= DATA FOR REVIEW =
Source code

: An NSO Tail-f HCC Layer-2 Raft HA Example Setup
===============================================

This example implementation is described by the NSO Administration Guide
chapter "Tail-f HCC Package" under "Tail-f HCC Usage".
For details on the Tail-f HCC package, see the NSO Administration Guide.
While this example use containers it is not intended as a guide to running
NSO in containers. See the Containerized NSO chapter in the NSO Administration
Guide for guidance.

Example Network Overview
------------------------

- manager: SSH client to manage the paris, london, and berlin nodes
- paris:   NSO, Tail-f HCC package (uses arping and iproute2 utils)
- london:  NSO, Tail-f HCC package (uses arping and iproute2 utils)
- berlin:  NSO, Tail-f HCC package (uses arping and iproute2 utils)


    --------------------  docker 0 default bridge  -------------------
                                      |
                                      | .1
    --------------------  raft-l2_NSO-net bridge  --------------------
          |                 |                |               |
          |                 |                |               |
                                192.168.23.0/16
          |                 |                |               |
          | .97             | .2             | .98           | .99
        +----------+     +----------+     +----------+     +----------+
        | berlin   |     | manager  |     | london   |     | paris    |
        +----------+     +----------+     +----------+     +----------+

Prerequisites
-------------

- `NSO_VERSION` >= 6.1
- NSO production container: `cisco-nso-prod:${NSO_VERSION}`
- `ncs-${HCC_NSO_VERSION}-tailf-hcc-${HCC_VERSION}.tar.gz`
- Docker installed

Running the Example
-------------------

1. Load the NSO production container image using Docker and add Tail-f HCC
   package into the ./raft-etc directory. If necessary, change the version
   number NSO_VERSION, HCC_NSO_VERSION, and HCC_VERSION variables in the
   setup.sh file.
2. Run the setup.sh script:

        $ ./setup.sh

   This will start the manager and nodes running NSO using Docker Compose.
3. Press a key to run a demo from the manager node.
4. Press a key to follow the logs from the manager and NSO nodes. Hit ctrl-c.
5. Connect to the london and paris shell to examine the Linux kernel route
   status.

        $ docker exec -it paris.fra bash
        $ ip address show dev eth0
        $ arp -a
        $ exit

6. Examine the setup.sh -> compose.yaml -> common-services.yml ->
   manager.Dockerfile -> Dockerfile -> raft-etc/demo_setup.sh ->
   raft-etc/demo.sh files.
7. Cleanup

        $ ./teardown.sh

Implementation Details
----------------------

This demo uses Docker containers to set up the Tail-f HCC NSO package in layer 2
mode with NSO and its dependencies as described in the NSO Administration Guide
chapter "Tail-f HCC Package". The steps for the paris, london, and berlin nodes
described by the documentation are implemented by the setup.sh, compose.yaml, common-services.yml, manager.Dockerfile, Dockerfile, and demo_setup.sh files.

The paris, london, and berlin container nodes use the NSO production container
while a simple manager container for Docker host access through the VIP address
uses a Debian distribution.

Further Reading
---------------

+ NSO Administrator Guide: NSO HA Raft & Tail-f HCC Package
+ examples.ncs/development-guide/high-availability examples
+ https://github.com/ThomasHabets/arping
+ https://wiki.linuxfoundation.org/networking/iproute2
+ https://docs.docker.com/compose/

= EXERCISE =
Please print out every record exactly as it is written.

= EXERCISE OUTPUT =
Source code

: An NSO Tail-f HCC Layer-2 Raft HA Example Setup
===============================================

This example implementation is described by the NSO Administration Guide
chapter "Tail-f HCC Package" under "Tail-f HCC Usage".
For details on the Tail-f HCC package, see the NSO Administration Guide.
While this example use containers it is not intended as a guide to running
NSO in containers. See the Containerized NSO chapter in the NSO Administration
Guide for guidance.

Example Network Overview
------------------------

- manager: SSH client to manage the paris, london, and berlin nodes
- paris:   NSO, Tail-f HCC package (uses arping and iproute2 utils)
- london:  NSO, Tail-f HCC package (uses arping and iproute2 utils)
- berlin:  NSO, Tail-f HCC package (uses arping and iproute2 utils)


    --------------------  docker 0 default bridge  -------------------
                                      |
                                      | .1
    --------------------  raft-l2_NSO-net bridge  --------------------
          |                 |                |               |
          |                 |                |               |
                                192.168.23.0/16
          |                 |                |               |
          | .97             | .2             | .98           | .99
        +----------+     +----------+     +----------+     +----------+
        | berlin   |     | manager  |     | london   |     | paris    |
        +----------+     +----------+     +----------+     +----------+

Prerequisites
-------------

- `NSO_VERSION` >= 6.1
- NSO production container: `cisco-nso-prod:${NSO_VERSION}`
- `ncs-${HCC_NSO_VERSION}-tailf-hcc-${HCC_VERSION}.tar.gz`
- Docker installed

Running the Example
-------------------

1. Load the NSO production container image using Docker and add Tail-f HCC
   package into the ./raft-etc directory. If necessary, change the version
   number NSO_VERSION, HCC_NSO_VERSION, and HCC_VERSION variables in the
   setup.sh file.
2. Run the setup.sh script:

        $ ./setup.sh

   This will start the manager and nodes running NSO using Docker Compose.
3. Press a key to run a demo from the manager node.
4. Press a key to follow the logs from the manager and NSO nodes. Hit ctrl-c.
5. Connect to the london and paris shell to examine the Linux kernel route
   status.

        $ docker exec -it paris.fra bash
        $ ip address show dev eth0
        $ arp -a
        $ exit

6. Examine the setup.sh -> compose.yaml -> common-services.yml ->
   manager.Dockerfile -> Dockerfile -> raft-etc/demo_setup.sh ->
   raft-etc/demo.sh files.
7. Cleanup

        $ ./teardown.sh

Implementation Details
----------------------

This demo uses Docker containers to set up the Tail-f HCC NSO package in layer 2
mode with NSO and its dependencies as described in the NSO Administration Guide
chapter "Tail-f HCC Package". The steps for the paris, london, and berlin nodes
described by the documentation are implemented by the setup.sh, compose.yaml, common-services.yml, manager.Dockerfile, Dockerfile, and demo_setup.sh files.

The paris, london, and berlin container nodes use the NSO production container
while a simple manager container for Docker host access through the VIP address
uses a Debian distribution.

Further Reading
---------------

+ NSO Administrator Guide: NSO HA Raft & Tail-f HCC Package
+ examples.ncs/development-guide/high-availability examples
+ https://github.com/ThomasHabets/arping
+ https://wiki.linuxfoundation.org/networking/iproute2
+ https://docs.docker.com/compose/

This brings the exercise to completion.